Développement durable

Lorsqu’elles améliorent les performances énergétiques d’un bâtiment, les communes peuvent en profiter pour opérer une rénovation plus complète, davantage appréciée des habitants.

« L’objet même d’un bâtiment n’est pas de respecter l’environnement, ou de faire des économies d’énergie, mais d’offrir à ses occupants un cadre de vie où ils pourront être heureux », constate Dominique Bidou, président du Centre d’information et de documentation sur le bruit et consultant en développement durable, dans son récent ouvrage « Le développement durable, une affaire d’entrepreneurs »*. Car cela reviendrait un peu à prendre pour objectif d’un projet le fait que la maison tienne debout… Ce qu’il faut ainsi comprendre, c’est que la qualité environnementale, même si elle est un catalyseur de progrès, doit être considérée au même titre que toutes les autres qualités de base des bâtiments.

Dans la même optique, l’auteur estime qu’il conviendrait de profiter des travaux destinés à renforcer les performances énergétiques d’un bâtiment pour procéder à une rénovation d’ensemble.

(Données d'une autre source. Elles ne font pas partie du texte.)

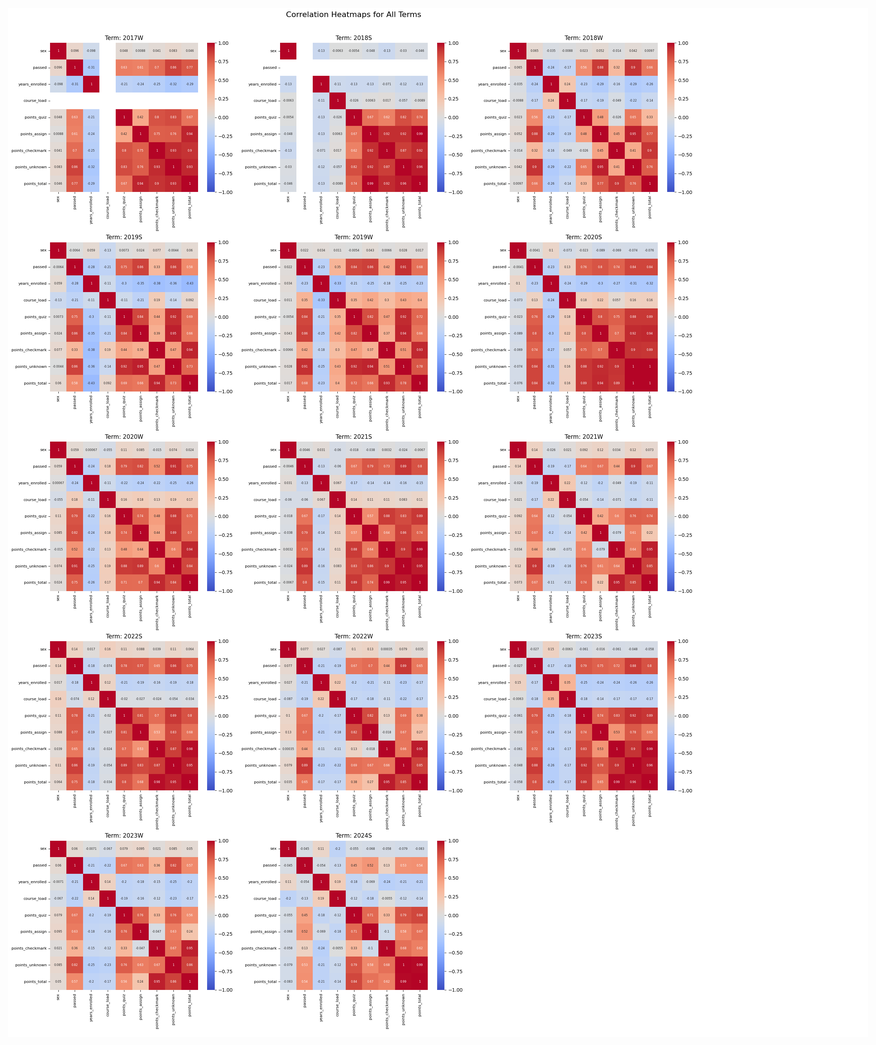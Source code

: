 ![Individual terms correlation heatmap (all features)](./assets/individual-terms-correlation-heatmap.png)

En effet, les habitants sont généralement peu sensibles à ces travaux « techniques », alors qu’ils apprécient ceux destinés à améliorer leur cadre de vie. Or, une réduction par quatre de la consommation d’énergie primaire (« facteur 4 ») oblige à reprendre de nombreuses parties d’un immeuble ; l’occasion, pour les maîtres d’ouvrage, de procéder à une rénovation plus globale. En outre, l’intervention thermique est susceptible de dégrader les qualités acoustiques et l’air intérieur du bâtiment, si ces paramètres ne sont pas intégrés en amont du projet énergétique.

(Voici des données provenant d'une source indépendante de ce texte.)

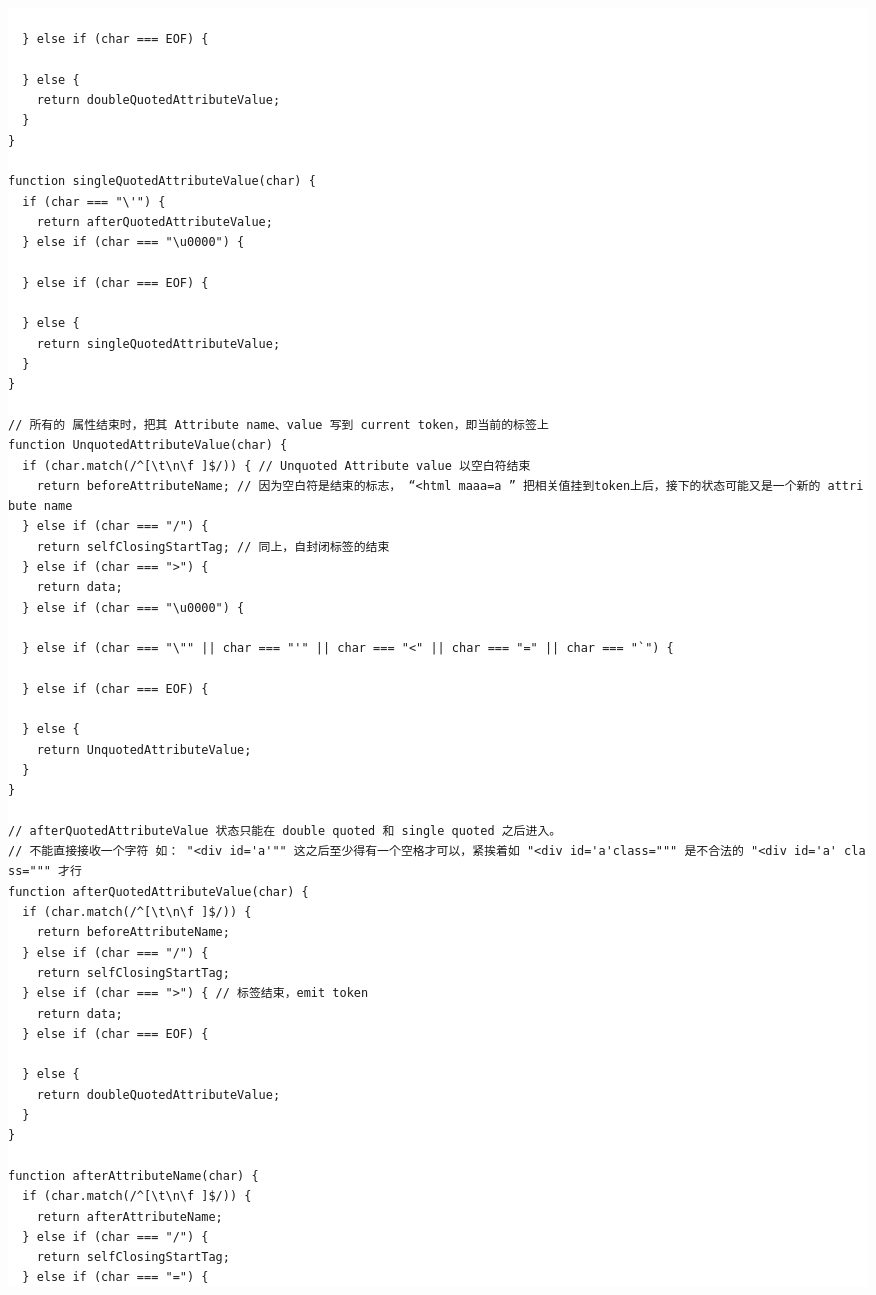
 ```

  } else if (char === EOF) {

  } else {
    return doubleQuotedAttributeValue;
  }
}

function singleQuotedAttributeValue(char) {
  if (char === "\'") {
    return afterQuotedAttributeValue;
  } else if (char === "\u0000") {

  } else if (char === EOF) {

  } else {
    return singleQuotedAttributeValue;
  }
}

// 所有的 属性结束时，把其 Attribute name、value 写到 current token，即当前的标签上
function UnquotedAttributeValue(char) {
  if (char.match(/^[\t\n\f ]$/)) { // Unquoted Attribute value 以空白符结束
    return beforeAttributeName; // 因为空白符是结束的标志， “<html maaa=a ” 把相关值挂到token上后，接下的状态可能又是一个新的 attribute name
  } else if (char === "/") {
    return selfClosingStartTag; // 同上，自封闭标签的结束
  } else if (char === ">") {
    return data;
  } else if (char === "\u0000") {

  } else if (char === "\"" || char === "'" || char === "<" || char === "=" || char === "`") {

  } else if (char === EOF) {

  } else {
    return UnquotedAttributeValue;
  }
}

// afterQuotedAttributeValue 状态只能在 double quoted 和 single quoted 之后进入。
// 不能直接接收一个字符 如： "<div id='a'"" 这之后至少得有一个空格才可以，紧挨着如 "<div id='a'class=""" 是不合法的 "<div id='a' class=""" 才行
function afterQuotedAttributeValue(char) {
  if (char.match(/^[\t\n\f ]$/)) {
    return beforeAttributeName;
  } else if (char === "/") {
    return selfClosingStartTag;
  } else if (char === ">") { // 标签结束，emit token
    return data;
  } else if (char === EOF) {

  } else {
    return doubleQuotedAttributeValue;
  }
}

function afterAttributeName(char) {
  if (char.match(/^[\t\n\f ]$/)) {
    return afterAttributeName;
  } else if (char === "/") {
    return selfClosingStartTag;
  } else if (char === "=") {
```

Pour Dominique Bidou, améliorer les performances énergétiques – la rénovation « hard » – suppose même l’adhésion des occupants, ce qui implique de procéder parallèlement à une rénovation « soft », celle des modes de vie. Ce peut être le cas dans les projets de bâtiment intelligent ou de ville intelligente qui intègrent notamment le contrôle de la consommation d’énergie sur internet et les réseaux électriques intelligents (« smart grids »). En effet, la performance énergétique d’un logement dépend en partie de la manière dont il est utilisé.

Les écoquartiers sont, eux aussi, des espaces propices à la recherche collective de solutions, à l’aide d’innovations multiples, voire de dérogations au droit courant.

 

Martine Courgnaud – Del Ry

 

* Source : « Le développement durable, une affaire d’entrepreneurs », Éditions PC, décembre 2015

 

Dominique Bidou est l’auteur, depuis plusieurs années, d’un blog passionnant sur le développement durable qui a largement permis d’alimenter son ouvrage : www.db-dd.org.